__EXERCISE OBJECTIVE__
Copy out every record below, word for word.

------------

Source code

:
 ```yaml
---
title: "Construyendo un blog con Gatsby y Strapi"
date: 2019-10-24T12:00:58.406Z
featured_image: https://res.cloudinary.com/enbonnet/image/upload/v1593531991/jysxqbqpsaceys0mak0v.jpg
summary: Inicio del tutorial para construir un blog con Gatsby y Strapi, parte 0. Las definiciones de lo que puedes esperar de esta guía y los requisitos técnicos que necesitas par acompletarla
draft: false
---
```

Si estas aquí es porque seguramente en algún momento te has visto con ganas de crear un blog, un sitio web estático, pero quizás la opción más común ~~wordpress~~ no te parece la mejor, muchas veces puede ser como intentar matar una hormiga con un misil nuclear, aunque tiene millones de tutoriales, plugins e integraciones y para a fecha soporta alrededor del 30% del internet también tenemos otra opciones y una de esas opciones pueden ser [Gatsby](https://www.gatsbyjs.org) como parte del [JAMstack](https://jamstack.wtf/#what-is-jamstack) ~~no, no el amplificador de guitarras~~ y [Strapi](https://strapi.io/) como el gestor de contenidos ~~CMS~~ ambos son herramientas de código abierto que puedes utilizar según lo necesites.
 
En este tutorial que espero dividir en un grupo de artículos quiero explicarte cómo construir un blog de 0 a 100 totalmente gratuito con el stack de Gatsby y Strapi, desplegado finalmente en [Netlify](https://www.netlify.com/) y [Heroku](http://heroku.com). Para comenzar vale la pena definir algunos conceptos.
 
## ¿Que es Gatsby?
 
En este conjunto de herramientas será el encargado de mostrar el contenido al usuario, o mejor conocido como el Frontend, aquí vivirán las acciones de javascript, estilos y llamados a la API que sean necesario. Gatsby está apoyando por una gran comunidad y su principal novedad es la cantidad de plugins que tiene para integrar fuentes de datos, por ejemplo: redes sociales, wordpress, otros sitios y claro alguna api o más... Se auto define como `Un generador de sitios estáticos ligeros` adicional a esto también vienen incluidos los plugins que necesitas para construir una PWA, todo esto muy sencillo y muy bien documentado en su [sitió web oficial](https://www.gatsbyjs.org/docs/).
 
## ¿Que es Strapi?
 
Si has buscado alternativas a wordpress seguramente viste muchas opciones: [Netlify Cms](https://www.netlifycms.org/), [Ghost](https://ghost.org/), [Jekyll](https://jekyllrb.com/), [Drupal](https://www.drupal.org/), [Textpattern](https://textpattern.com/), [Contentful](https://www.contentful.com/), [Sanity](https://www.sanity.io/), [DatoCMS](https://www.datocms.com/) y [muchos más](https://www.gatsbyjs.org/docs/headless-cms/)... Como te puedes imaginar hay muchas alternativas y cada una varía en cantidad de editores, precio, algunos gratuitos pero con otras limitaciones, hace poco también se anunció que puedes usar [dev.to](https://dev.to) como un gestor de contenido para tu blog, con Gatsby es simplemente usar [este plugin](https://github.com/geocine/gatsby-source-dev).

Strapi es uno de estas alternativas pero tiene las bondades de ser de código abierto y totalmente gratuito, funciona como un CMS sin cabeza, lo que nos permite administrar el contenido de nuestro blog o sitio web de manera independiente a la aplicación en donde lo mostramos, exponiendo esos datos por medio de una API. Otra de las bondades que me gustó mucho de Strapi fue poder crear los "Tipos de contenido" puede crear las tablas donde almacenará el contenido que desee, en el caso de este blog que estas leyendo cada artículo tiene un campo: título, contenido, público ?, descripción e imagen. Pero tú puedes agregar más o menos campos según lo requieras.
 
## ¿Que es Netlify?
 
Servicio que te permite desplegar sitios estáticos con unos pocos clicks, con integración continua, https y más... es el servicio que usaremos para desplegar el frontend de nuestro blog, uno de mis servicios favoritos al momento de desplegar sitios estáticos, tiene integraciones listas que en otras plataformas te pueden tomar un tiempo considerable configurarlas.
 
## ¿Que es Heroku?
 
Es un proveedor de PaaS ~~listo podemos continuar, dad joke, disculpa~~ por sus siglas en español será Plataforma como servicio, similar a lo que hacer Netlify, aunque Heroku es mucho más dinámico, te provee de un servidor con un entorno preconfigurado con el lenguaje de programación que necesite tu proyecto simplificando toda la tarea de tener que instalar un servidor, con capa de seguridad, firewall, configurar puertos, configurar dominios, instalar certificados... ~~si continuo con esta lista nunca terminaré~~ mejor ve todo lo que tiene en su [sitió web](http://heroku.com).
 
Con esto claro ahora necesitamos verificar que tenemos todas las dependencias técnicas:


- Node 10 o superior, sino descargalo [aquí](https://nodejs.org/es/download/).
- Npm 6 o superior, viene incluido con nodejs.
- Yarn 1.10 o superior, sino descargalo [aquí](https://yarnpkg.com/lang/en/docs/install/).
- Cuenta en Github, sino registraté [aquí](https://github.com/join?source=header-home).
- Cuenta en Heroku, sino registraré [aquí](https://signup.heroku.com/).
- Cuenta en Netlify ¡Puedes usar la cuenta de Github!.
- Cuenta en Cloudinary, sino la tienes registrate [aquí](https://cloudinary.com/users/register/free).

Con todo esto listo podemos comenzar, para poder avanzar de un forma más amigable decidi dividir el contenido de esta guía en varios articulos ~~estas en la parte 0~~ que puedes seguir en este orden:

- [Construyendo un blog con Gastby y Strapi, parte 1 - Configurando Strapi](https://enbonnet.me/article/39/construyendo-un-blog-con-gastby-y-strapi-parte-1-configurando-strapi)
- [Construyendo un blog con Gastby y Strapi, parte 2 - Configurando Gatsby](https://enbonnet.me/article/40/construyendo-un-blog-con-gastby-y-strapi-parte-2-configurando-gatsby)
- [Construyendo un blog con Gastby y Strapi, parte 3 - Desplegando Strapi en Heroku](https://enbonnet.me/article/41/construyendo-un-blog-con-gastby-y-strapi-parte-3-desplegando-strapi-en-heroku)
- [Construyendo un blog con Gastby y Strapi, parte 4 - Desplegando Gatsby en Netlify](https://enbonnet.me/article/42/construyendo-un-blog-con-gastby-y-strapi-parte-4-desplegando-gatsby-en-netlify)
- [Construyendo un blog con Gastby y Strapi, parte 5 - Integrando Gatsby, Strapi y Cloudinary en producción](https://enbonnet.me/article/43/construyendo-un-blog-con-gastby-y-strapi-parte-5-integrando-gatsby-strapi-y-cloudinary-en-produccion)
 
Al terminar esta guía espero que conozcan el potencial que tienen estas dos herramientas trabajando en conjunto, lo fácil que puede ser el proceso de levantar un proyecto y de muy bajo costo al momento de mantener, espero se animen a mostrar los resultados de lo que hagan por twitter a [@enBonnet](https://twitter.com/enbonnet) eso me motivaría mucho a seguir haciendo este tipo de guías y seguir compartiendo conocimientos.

------------

__RESULT FOR THIS TASK__
Source code

:
 ```yaml
---
title: "Construyendo un blog con Gatsby y Strapi"
date: 2019-10-24T12:00:58.406Z
featured_image: https://res.cloudinary.com/enbonnet/image/upload/v1593531991/jysxqbqpsaceys0mak0v.jpg
summary: Inicio del tutorial para construir un blog con Gatsby y Strapi, parte 0. Las definiciones de lo que puedes esperar de esta guía y los requisitos técnicos que necesitas par acompletarla
draft: false
---
```

Si estas aquí es porque seguramente en algún momento te has visto con ganas de crear un blog, un sitio web estático, pero quizás la opción más común ~~wordpress~~ no te parece la mejor, muchas veces puede ser como intentar matar una hormiga con un misil nuclear, aunque tiene millones de tutoriales, plugins e integraciones y para a fecha soporta alrededor del 30% del internet también tenemos otra opciones y una de esas opciones pueden ser [Gatsby](https://www.gatsbyjs.org) como parte del [JAMstack](https://jamstack.wtf/#what-is-jamstack) ~~no, no el amplificador de guitarras~~ y [Strapi](https://strapi.io/) como el gestor de contenidos ~~CMS~~ ambos son herramientas de código abierto que puedes utilizar según lo necesites.
 
En este tutorial que espero dividir en un grupo de artículos quiero explicarte cómo construir un blog de 0 a 100 totalmente gratuito con el stack de Gatsby y Strapi, desplegado finalmente en [Netlify](https://www.netlify.com/) y [Heroku](http://heroku.com). Para comenzar vale la pena definir algunos conceptos.
 
## ¿Que es Gatsby?
 
En este conjunto de herramientas será el encargado de mostrar el contenido al usuario, o mejor conocido como el Frontend, aquí vivirán las acciones de javascript, estilos y llamados a la API que sean necesario. Gatsby está apoyando por una gran comunidad y su principal novedad es la cantidad de plugins que tiene para integrar fuentes de datos, por ejemplo: redes sociales, wordpress, otros sitios y claro alguna api o más... Se auto define como `Un generador de sitios estáticos ligeros` adicional a esto también vienen incluidos los plugins que necesitas para construir una PWA, todo esto muy sencillo y muy bien documentado en su [sitió web oficial](https://www.gatsbyjs.org/docs/).
 
## ¿Que es Strapi?
 
Si has buscado alternativas a wordpress seguramente viste muchas opciones: [Netlify Cms](https://www.netlifycms.org/), [Ghost](https://ghost.org/), [Jekyll](https://jekyllrb.com/), [Drupal](https://www.drupal.org/), [Textpattern](https://textpattern.com/), [Contentful](https://www.contentful.com/), [Sanity](https://www.sanity.io/), [DatoCMS](https://www.datocms.com/) y [muchos más](https://www.gatsbyjs.org/docs/headless-cms/)... Como te puedes imaginar hay muchas alternativas y cada una varía en cantidad de editores, precio, algunos gratuitos pero con otras limitaciones, hace poco también se anunció que puedes usar [dev.to](https://dev.to) como un gestor de contenido para tu blog, con Gatsby es simplemente usar [este plugin](https://github.com/geocine/gatsby-source-dev).

Strapi es uno de estas alternativas pero tiene las bondades de ser de código abierto y totalmente gratuito, funciona como un CMS sin cabeza, lo que nos permite administrar el contenido de nuestro blog o sitio web de manera independiente a la aplicación en donde lo mostramos, exponiendo esos datos por medio de una API. Otra de las bondades que me gustó mucho de Strapi fue poder crear los "Tipos de contenido" puede crear las tablas donde almacenará el contenido que desee, en el caso de este blog que estas leyendo cada artículo tiene un campo: título, contenido, público ?, descripción e imagen. Pero tú puedes agregar más o menos campos según lo requieras.
 
## ¿Que es Netlify?
 
Servicio que te permite desplegar sitios estáticos con unos pocos clicks, con integración continua, https y más... es el servicio que usaremos para desplegar el frontend de nuestro blog, uno de mis servicios favoritos al momento de desplegar sitios estáticos, tiene integraciones listas que en otras plataformas te pueden tomar un tiempo considerable configurarlas.
 
## ¿Que es Heroku?
 
Es un proveedor de PaaS ~~listo podemos continuar, dad joke, disculpa~~ por sus siglas en español será Plataforma como servicio, similar a lo que hacer Netlify, aunque Heroku es mucho más dinámico, te provee de un servidor con un entorno preconfigurado con el lenguaje de programación que necesite tu proyecto simplificando toda la tarea de tener que instalar un servidor, con capa de seguridad, firewall, configurar puertos, configurar dominios, instalar certificados... ~~si continuo con esta lista nunca terminaré~~ mejor ve todo lo que tiene en su [sitió web](http://heroku.com).
 
Con esto claro ahora necesitamos verificar que tenemos todas las dependencias técnicas:


- Node 10 o superior, sino descargalo [aquí](https://nodejs.org/es/download/).
- Npm 6 o superior, viene incluido con nodejs.
- Yarn 1.10 o superior, sino descargalo [aquí](https://yarnpkg.com/lang/en/docs/install/).
- Cuenta en Github, sino registraté [aquí](https://github.com/join?source=header-home).
- Cuenta en Heroku, sino registraré [aquí](https://signup.heroku.com/).
- Cuenta en Netlify ¡Puedes usar la cuenta de Github!.
- Cuenta en Cloudinary, sino la tienes registrate [aquí](https://cloudinary.com/users/register/free).

Con todo esto listo podemos comenzar, para poder avanzar de un forma más amigable decidi dividir el contenido de esta guía en varios articulos ~~estas en la parte 0~~ que puedes seguir en este orden:

- [Construyendo un blog con Gastby y Strapi, parte 1 - Configurando Strapi](https://enbonnet.me/article/39/construyendo-un-blog-con-gastby-y-strapi-parte-1-configurando-strapi)
- [Construyendo un blog con Gastby y Strapi, parte 2 - Configurando Gatsby](https://enbonnet.me/article/40/construyendo-un-blog-con-gastby-y-strapi-parte-2-configurando-gatsby)
- [Construyendo un blog con Gastby y Strapi, parte 3 - Desplegando Strapi en Heroku](https://enbonnet.me/article/41/construyendo-un-blog-con-gastby-y-strapi-parte-3-desplegando-strapi-en-heroku)
- [Construyendo un blog con Gastby y Strapi, parte 4 - Desplegando Gatsby en Netlify](https://enbonnet.me/article/42/construyendo-un-blog-con-gastby-y-strapi-parte-4-desplegando-gatsby-en-netlify)
- [Construyendo un blog con Gastby y Strapi, parte 5 - Integrando Gatsby, Strapi y Cloudinary en producción](https://enbonnet.me/article/43/construyendo-un-blog-con-gastby-y-strapi-parte-5-integrando-gatsby-strapi-y-cloudinary-en-produccion)
 
Al terminar esta guía espero que conozcan el potencial que tienen estas dos herramientas trabajando en conjunto, lo fácil que puede ser el proceso de levantar un proyecto y de muy bajo costo al momento de mantener, espero se animen a mostrar los resultados de lo que hagan por twitter a [@enBonnet](https://twitter.com/enbonnet) eso me motivaría mucho a seguir haciendo este tipo de guías y seguir compartiendo conocimientos.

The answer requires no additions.